Berlin. In der Ukraine werde auf absehbare Zeit kein Frieden einkehren, sagt der Militärexperte. Russland könne weitere Kräfte mobilisieren.
Nach Ansicht des Militärexperten Carlo Masala brauchen die Ukraine und ihre westlichen Unterstützer jetzt einen langen Atem. Die Bundesregierung erhält vom renommierten Politikwissenschaftler der Bundeswehr-Universität München ein Lob.
Die Ampelkoalition hat ihren Haushaltsstreit beigelegt und ist bereit, 2024 noch einmal die Schuldenbremse auszusetzen, falls das zur Unterstützung der Ukraine notwendig werden sollte. Wie wichtig ist dieser Beschluss aus außenpolitischer Sicht?
Carlo Masala: Das ist ein sehr wichtiges Signal – an die überfallene Ukraine, an den russischen Aggressor und auch an die westlichen Partner. Die USA könnten schon bald als wichtigster Unterstützer der Ukraine ausfallen, weil die oppositionellen Republikaner im Senat weitere Hilfen blockieren.

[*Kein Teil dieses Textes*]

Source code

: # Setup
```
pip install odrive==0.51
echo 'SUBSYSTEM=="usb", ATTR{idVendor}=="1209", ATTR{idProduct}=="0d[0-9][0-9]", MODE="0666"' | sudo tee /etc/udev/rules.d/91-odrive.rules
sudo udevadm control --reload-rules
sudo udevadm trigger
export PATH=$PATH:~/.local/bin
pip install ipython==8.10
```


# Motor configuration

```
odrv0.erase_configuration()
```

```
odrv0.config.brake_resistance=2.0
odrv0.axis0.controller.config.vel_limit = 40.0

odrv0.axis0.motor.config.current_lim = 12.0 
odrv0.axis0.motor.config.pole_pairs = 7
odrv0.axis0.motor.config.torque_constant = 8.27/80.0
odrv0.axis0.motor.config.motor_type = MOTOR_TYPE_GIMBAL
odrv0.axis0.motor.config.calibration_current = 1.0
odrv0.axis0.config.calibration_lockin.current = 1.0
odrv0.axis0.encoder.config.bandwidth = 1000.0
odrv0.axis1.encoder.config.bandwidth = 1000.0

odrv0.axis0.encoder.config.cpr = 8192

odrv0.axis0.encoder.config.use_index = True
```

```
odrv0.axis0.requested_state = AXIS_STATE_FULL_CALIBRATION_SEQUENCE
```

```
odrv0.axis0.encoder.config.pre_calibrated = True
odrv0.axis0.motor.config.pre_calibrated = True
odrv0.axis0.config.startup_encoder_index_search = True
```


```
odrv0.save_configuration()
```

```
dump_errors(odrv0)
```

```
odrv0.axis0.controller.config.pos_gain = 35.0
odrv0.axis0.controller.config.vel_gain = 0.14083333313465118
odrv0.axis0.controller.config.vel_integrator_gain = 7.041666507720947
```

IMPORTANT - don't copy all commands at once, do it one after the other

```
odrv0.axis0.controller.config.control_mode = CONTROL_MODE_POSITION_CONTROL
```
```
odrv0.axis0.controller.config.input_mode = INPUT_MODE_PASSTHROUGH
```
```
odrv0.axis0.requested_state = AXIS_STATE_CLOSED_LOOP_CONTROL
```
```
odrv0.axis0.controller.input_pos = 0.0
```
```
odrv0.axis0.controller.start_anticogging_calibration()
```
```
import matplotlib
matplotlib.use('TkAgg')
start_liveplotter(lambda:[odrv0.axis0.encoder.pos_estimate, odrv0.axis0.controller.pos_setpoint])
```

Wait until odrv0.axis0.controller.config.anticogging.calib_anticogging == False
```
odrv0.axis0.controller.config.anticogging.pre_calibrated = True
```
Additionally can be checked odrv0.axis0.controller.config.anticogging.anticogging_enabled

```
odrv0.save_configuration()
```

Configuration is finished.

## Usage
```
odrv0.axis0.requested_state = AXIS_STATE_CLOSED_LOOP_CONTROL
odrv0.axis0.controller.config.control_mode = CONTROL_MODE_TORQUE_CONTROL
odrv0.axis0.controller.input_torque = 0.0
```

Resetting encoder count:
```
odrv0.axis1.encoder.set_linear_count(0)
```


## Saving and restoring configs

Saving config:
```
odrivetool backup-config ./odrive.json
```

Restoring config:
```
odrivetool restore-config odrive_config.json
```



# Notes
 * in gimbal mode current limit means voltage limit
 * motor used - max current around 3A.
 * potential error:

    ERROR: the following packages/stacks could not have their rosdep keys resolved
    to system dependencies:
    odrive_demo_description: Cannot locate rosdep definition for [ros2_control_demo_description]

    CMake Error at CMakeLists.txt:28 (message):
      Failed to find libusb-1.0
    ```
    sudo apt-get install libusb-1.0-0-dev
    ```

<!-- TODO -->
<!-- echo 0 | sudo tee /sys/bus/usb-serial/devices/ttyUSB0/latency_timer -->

Deutschland macht jetzt deutlich, dass es bereit wäre, mehr zu tun, als es ohnehin schon tut.
Der ukrainische Präsident Selenskyj war gerade bei Joe Biden in Washington. Biden hat seine Rhetorik verändert: Er verspricht jetzt Unterstützung „so lange wir können“ und nicht mehr so lange wie nötig. Wie ist das zu bewerten?
Biden gesteht im Grunde ein, dass er nicht mehr die Kontrolle darüber hat, ob ein Kompromiss mit den Republikanern zustande kommt. Deswegen kann er Selenskyj keine Versprechungen machen. Die Ukraine muss jetzt davon ausgehen, dass mindestens bis zum Jahreswechsel kein weiteres Signal der Unterstützung aus dem US-Kongress mehr kommt. Zur Erinnerung: Die bisher freigegebenen Mittel werden Ende Dezember aufgebracht sein.
US-Geheimdienste gehen davon aus, dass Russland seit Beginn der Invasion in der Ukraine mehr als 300.000 Soldaten und 2.200 von ehemals 3.500 Panzern verloren hat. Was sagt das aus über die Handlungsfähigkeit der russischen Armee?
Die russische Armee bleibt trotz der immensen Verluste handlungsfähig. Die Rüstungsproduktion in Russland läuft auf Hochtouren. Und die Regierung kann immer noch weitere Soldaten rekrutieren. Zwar muss sie dabei die innenpolitische Stimmung im Blick behalten. Aber viele Beobachter gehen davon aus, dass Präsident Putin nach der Präsidentschaftswahl im kommenden März eine zweite Mobilisierungswelle starten wird – und zwar im Umfang von 300.000 bis 400.000 Mann. Damit hätte Russland wieder eine komplette Streitmacht, die es in die Ukraine schicken kann.
Das Geschehen auf dem Schlachtfeld in der Ukraine ist seit geraumer Zeit festgefahren. Es geht kaum voran, weder in die eine noch in die andere Richtung. Wie sieht Ihr Szenario für die kommenden Monate aus?
Ich gehe davon aus, dass das gesamte Jahr 2024 durch Verteidigungskämpfe gekennzeichnet sein wird. Die Ukrainer werden sich in Stellungen eingraben und versuchen, die russische Initiative etwa im Osten des Landes zu brechen. Die Ukraine bereitet das bereits vor, indem sie mit westlichen Staaten Kooperationsverträge zur Produktion von Rüstungsgütern schließt.
Also ist kein Ende des Krieges in Sicht?
Der Krieg wird weitergehen, auch über 2024 hinaus. Darauf stellen sich die Ukrainer und Russen ein. Und die westlichen Unterstützer, inklusive der deutschen Bundesregierung, tun es auch.